Barrow's research program used an integrated team approach by collaborating with colleagues at universities, joint ventures, other agencies, and other scientists at WARC. Current research that Barrow has designed identify factors and processes that affect the suitability of habitat for migratory birds and provides science support for the USGS Hurricane Sandy Assessment, Gulf Coast Joint Venture, Natural Resources Conservation Service, and USFWS R4 Divisions of Refuges and Forestry.
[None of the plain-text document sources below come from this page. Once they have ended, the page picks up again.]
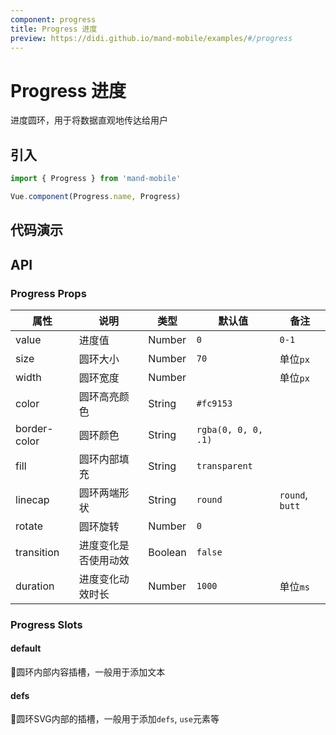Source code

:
 ```yaml
---
component: progress
title: Progress 进度
preview: https://didi.github.io/mand-mobile/examples/#/progress
---
```


# Progress 进度

进度圆环，用于将数据直观地传达给用户

## 引入

```javascript
import { Progress } from 'mand-mobile'

Vue.component(Progress.name, Progress)
```

## 代码演示

<demo-wrapper
  src="src/packages/progress/demo"
  :demos="demos"
/>

<script setup>
const demos = import.meta.globEager('../../../src/packages/progress/demo/demo*.vue')
</script>

## API

### Progress Props
|属性 | 说明 | 类型 | 默认值 | 备注 |
|----|-----|------|------|------|
|value|进度值|Number|`0`|`0-1`|
|size|圆环大小|Number|`70`|单位`px`|
|width|圆环宽度|Number| |单位`px`|
|color|圆环高亮颜色|String|`#fc9153`| |
|border-color|圆环颜色|String|`rgba(0, 0, 0, .1)`| |
|fill|圆环内部填充|String|`transparent`||
|linecap|圆环两端形状|String|`round`|`round`, `butt`|
|rotate|圆环旋转|Number|`0`||
|transition|进度变化是否使用动效|Boolean|`false`||
|duration|进度变化动效时长|Number|`1000`|单位`ms`|

### Progress Slots

#### default
圆环内部内容插槽，一般用于添加文本

#### defs
圆环SVG内部的插槽，一般用于添加`defs`, `use`元素等
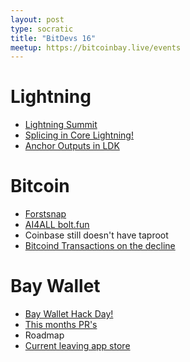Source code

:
 ```yaml
---
layout: post
type: socratic
title: "BitDevs 16"
meetup: https://bitcoinbay.live/events
---
```


# Lightning
* [Lightning Summit](https://bitcoinops.org/en/newsletters/2023/07/26/#ln-summit-notes)
* [Splicing in Core Lightning!](https://github.com/ElementsProject/lightning/pull/6253)
* [Anchor Outputs in LDK](https://lightningdevkit.org/blog/anchor-outputs-channels-are-here/)

# Bitcoin
* [Forstsnap](https://frostsnap.com/)
* [AI4ALL bolt.fun](https://twitter.com/boltfun_btc/status/1688806001292582913)
* Coinbase still doesn't have taproot
* [Bitcoind Transactions on the decline](https://txstats.coinmetrics.io/d/000000008/bitcoind-estimated-usage?orgId=1&from=now-5y&to=now)

# Bay Wallet
* [Bay Wallet Hack Day!](https://primal.net/e/note13s2smrv3ryknp54x6ucn6yxf8v7anl4h55xpl5jv7tk0zcyewqasqkr85y)
* [This months PR's](https://github.com/bennyhodl/baywallet/pulls?q=is%3Apr+is%3Aclosed)
* Roadmap
* [Current leaving app store](https://bolt.fun/story/we-may-shutdown-current-ios-app-on-nostr-due-to-app-store-restrictions--995)
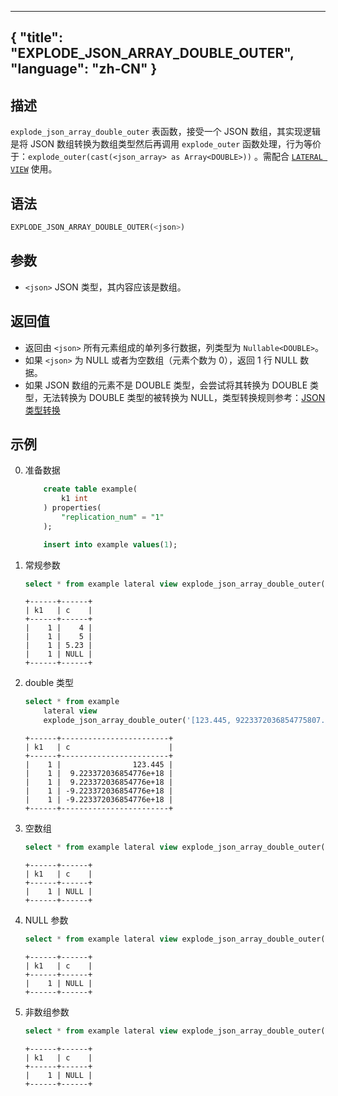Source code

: 
---
{
"title": "EXPLODE_JSON_ARRAY_DOUBLE_OUTER",
"language": "zh-CN"
}
---

## 描述
`explode_json_array_double_outer` 表函数，接受一个 JSON 数组，其实现逻辑是将 JSON 数组转换为数组类型然后再调用 `explode_outer` 函数处理，行为等价于：`explode_outer(cast(<json_array> as Array<DOUBLE>))`
。需配合 [`LATERAL VIEW`](../../../query-data/lateral-view.md) 使用。

## 语法
```sql
EXPLODE_JSON_ARRAY_DOUBLE_OUTER(<json>)
```

## 参数
- `<json>` JSON 类型，其内容应该是数组。

## 返回值
- 返回由 `<json>` 所有元素组成的单列多行数据，列类型为 `Nullable<DOUBLE>`。
- 如果 `<json>` 为 NULL 或者为空数组（元素个数为 0），返回 1 行 NULL 数据。
- 如果 JSON 数组的元素不是 DOUBLE 类型，会尝试将其转换为 DOUBLE 类型，无法转换为 DOUBLE 类型的被转换为 NULL，类型转换规则参考：[JSON 类型转换](../../basic-element/sql-data-types/conversion/json-conversion.md)

## 示例
0. 准备数据
    ```sql
        create table example(
            k1 int
        ) properties(
            "replication_num" = "1"
        );

        insert into example values(1);
    ```
1. 常规参数
    ```sql
    select * from example lateral view explode_json_array_double_outer('[4, 5, 5.23, null]') t2 as c;
    ```
    ```text
    +------+------+
    | k1   | c    |
    +------+------+
    |    1 |    4 |
    |    1 |    5 |
    |    1 | 5.23 |
    |    1 | NULL |
    +------+------+
    ```
2. double 类型
    ```sql
    select * from example 
        lateral view 
        explode_json_array_double_outer('[123.445, 9223372036854775807.0, 9223372036854775808.0, -9223372036854775808.0, -9223372036854775809.0]') t2 as c;
    ```
    ```text
    +------+------------------------+
    | k1   | c                      |
    +------+------------------------+
    |    1 |                123.445 |
    |    1 |  9.223372036854776e+18 |
    |    1 |  9.223372036854776e+18 |
    |    1 | -9.223372036854776e+18 |
    |    1 | -9.223372036854776e+18 |
    +------+------------------------+
    ```
3. 空数组
    ```sql
    select * from example lateral view explode_json_array_double_outer('[]') t2 as c;
    ```
    ```text
    +------+------+
    | k1   | c    |
    +------+------+
    |    1 | NULL |
    +------+------+
    ```
4. NULL 参数
    ```sql
    select * from example lateral view explode_json_array_double_outer(NULL) t2 as c;
    ```
    ```text
    +------+------+
    | k1   | c    |
    +------+------+
    |    1 | NULL |
    +------+------+
    ```
5. 非数组参数
    ```sql
    select * from example lateral view explode_json_array_double_outer('{}') t2 as c;
    ```
    ```text
    +------+------+
    | k1   | c    |
    +------+------+
    |    1 | NULL |
    +------+------+
    ```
Wylie C. Barrow, Jr. spent his early years roaming hardwood swamps and coastal marshes, instilling in him a lifelong love of birds and their habitats. At Louisiana State University he obtained a B.S. in Forestry. It was at Highlands Biological Research Station of western North Carolina that Barrow developed a strong background in plant ecology and an interest in aspects of old-growth forest conditions. At West Virginia University he began his first intensive study of forest birds; he received his M.S. degree in Wildlife Ecology. He returned to LSU where he spent seven years studying with some of the preeminent scientists in wildlife management, ornithology, and tropical ecology. It was at LSU that Barrow became intensely interested in migratory birds throughout their annual cycle. His dissertation was on the foraging behavior of forest birds on their wintering (Mexico) and breeding grounds (Mississippi Valley). In 1989, he accepted a position with Patuxent Wildlife Research Center at a field station in Luquillo, Puerto Rico. Following the completion of a study on non-breeding Puerto Rican Parrots, Barrow accepted a position at a field station in Corpus Christi, TX operated by the National Wetlands Research Center. Five years later, he moved to Lafayette, Louisiana, to work for the then National Wetlands Research Center (now Wetland and Aquatic Research Center).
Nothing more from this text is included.